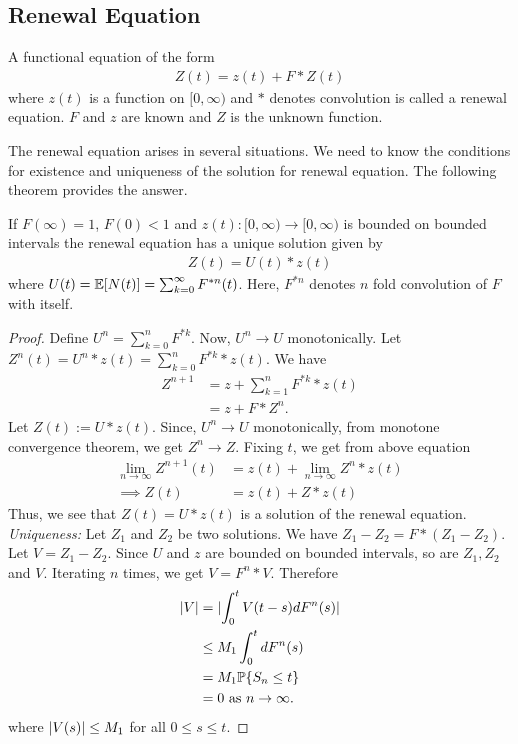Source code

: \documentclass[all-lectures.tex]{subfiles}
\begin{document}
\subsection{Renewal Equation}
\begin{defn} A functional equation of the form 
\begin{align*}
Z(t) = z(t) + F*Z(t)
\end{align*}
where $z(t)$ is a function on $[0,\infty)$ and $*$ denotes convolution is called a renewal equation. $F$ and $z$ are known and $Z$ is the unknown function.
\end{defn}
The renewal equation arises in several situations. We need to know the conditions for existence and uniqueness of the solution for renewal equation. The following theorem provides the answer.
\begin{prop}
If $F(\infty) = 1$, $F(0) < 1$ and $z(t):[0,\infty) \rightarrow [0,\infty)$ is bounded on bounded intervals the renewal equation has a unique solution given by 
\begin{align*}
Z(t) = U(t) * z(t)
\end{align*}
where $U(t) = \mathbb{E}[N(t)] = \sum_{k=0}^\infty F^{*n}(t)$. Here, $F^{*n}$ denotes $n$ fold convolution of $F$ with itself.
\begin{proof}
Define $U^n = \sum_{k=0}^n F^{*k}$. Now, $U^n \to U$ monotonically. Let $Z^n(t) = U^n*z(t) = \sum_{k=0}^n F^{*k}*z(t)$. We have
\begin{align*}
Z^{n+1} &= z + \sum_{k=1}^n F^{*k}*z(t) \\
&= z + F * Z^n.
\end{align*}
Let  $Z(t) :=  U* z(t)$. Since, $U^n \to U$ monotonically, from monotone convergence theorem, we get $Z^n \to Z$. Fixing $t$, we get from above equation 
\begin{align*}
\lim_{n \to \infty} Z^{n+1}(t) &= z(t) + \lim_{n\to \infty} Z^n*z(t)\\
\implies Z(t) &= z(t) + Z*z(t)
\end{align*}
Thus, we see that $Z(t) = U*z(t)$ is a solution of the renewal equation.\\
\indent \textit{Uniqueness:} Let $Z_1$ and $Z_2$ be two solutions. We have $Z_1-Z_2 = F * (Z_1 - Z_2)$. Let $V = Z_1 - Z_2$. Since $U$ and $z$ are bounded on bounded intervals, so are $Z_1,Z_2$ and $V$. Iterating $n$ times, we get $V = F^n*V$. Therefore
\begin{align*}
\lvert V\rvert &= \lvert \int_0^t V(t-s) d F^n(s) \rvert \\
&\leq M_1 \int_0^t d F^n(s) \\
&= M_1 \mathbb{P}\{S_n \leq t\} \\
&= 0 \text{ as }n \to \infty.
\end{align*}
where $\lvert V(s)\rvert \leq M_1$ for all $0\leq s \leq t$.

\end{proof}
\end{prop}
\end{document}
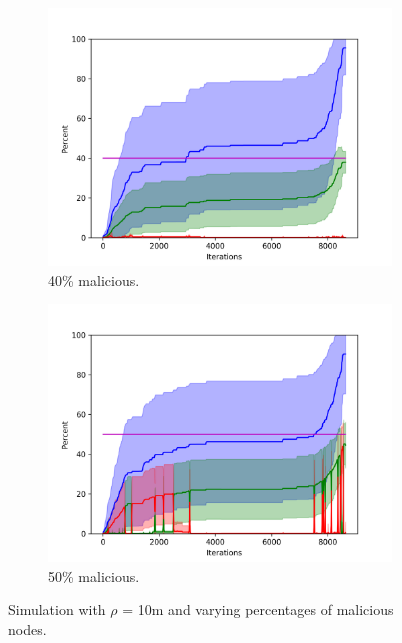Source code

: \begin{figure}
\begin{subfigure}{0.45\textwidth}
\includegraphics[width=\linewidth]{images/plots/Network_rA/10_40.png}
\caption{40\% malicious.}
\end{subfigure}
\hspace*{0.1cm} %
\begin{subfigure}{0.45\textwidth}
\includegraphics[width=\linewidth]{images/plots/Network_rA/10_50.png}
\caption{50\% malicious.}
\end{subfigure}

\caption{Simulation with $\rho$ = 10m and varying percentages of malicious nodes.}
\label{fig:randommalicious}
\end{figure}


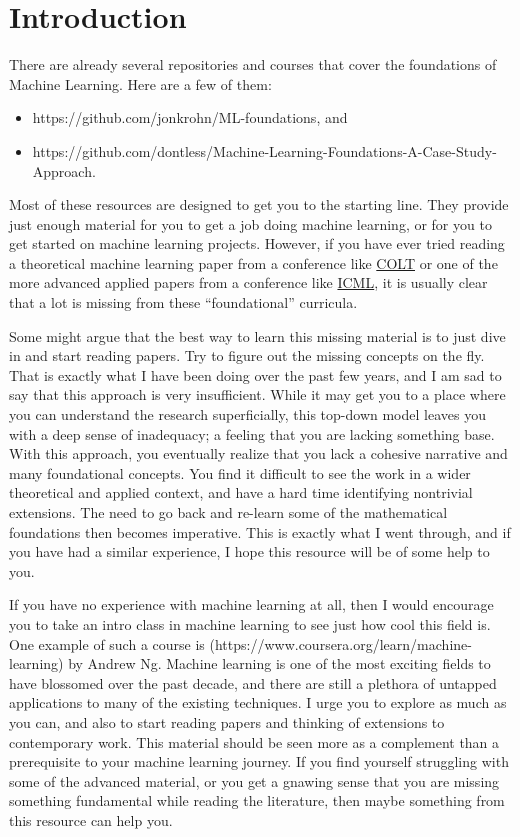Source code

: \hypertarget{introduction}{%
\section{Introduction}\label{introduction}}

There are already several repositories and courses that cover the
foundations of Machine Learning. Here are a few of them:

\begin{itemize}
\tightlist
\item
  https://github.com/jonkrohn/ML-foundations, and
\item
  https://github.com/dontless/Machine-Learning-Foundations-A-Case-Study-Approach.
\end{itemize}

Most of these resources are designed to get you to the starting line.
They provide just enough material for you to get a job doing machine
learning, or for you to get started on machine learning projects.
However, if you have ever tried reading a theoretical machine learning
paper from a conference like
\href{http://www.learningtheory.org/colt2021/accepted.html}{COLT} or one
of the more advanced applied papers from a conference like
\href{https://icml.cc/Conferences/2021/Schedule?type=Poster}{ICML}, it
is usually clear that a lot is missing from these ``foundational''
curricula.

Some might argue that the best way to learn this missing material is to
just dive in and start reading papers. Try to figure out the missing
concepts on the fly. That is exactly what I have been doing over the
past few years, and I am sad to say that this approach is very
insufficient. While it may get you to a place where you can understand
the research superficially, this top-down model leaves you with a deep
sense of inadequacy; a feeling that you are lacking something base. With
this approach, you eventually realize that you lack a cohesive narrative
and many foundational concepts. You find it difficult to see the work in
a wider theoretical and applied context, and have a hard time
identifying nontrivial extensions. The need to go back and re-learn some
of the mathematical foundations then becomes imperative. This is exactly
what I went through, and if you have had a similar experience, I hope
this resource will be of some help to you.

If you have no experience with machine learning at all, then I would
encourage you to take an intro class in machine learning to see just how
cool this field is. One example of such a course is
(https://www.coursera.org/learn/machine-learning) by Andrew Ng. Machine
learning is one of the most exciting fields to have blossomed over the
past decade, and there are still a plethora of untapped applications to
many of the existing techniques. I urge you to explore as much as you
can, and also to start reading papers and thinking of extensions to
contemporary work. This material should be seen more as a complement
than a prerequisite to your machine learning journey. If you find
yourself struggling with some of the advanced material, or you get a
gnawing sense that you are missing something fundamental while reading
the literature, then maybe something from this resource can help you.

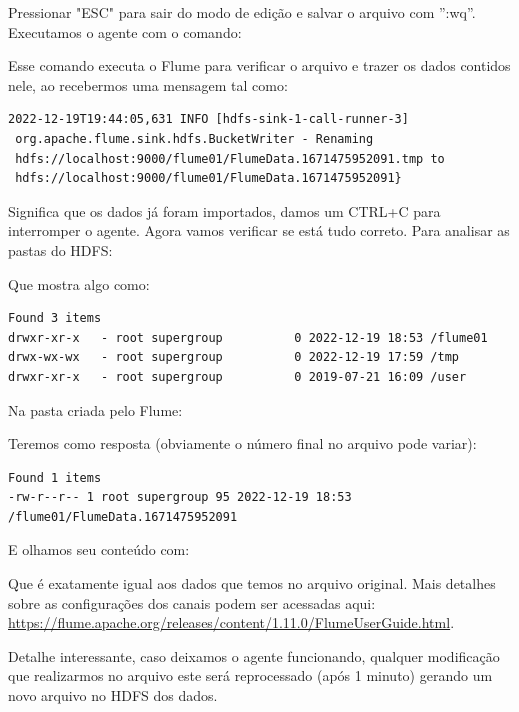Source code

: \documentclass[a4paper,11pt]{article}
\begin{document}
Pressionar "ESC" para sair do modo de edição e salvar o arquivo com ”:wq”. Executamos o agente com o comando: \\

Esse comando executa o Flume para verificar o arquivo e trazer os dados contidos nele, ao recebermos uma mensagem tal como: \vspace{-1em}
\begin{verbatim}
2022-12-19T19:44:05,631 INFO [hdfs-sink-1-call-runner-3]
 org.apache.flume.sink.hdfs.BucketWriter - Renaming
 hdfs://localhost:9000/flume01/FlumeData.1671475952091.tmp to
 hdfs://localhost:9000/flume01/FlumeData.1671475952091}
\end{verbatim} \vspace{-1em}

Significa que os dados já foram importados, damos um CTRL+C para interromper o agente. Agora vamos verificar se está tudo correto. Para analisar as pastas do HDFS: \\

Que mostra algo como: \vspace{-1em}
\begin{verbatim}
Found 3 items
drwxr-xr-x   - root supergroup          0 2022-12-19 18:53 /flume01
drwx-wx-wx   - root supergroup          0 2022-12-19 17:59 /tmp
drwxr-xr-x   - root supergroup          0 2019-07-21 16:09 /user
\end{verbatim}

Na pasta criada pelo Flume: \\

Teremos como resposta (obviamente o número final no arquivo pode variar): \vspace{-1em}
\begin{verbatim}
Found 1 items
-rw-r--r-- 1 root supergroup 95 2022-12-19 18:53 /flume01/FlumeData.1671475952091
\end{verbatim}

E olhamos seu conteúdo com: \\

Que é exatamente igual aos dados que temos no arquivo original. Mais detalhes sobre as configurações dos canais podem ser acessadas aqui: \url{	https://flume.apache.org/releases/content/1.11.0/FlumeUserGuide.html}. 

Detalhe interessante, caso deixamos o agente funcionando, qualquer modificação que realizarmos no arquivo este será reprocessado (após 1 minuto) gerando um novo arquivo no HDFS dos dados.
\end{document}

What is expected:
In the entries above, find lines with "where" and copy each.

Response below:
where $z(t)$ is a function on $[0,\infty)$ and $*$ denotes convolution is called a renewal equation. $F$ and $z$ are known and $Z$ is the unknown function.
where $U(t) = \mathbb{E}[N(t)] = \sum_{k=0}^\infty F^{*n}(t)$. Here, $F^{*n}$ denotes $n$ fold convolution of $F$ with itself.
where $\lvert V(s)\rvert \leq M_1$ for all $0\leq s \leq t$.
insufficient. While it may get you to a place where you can understand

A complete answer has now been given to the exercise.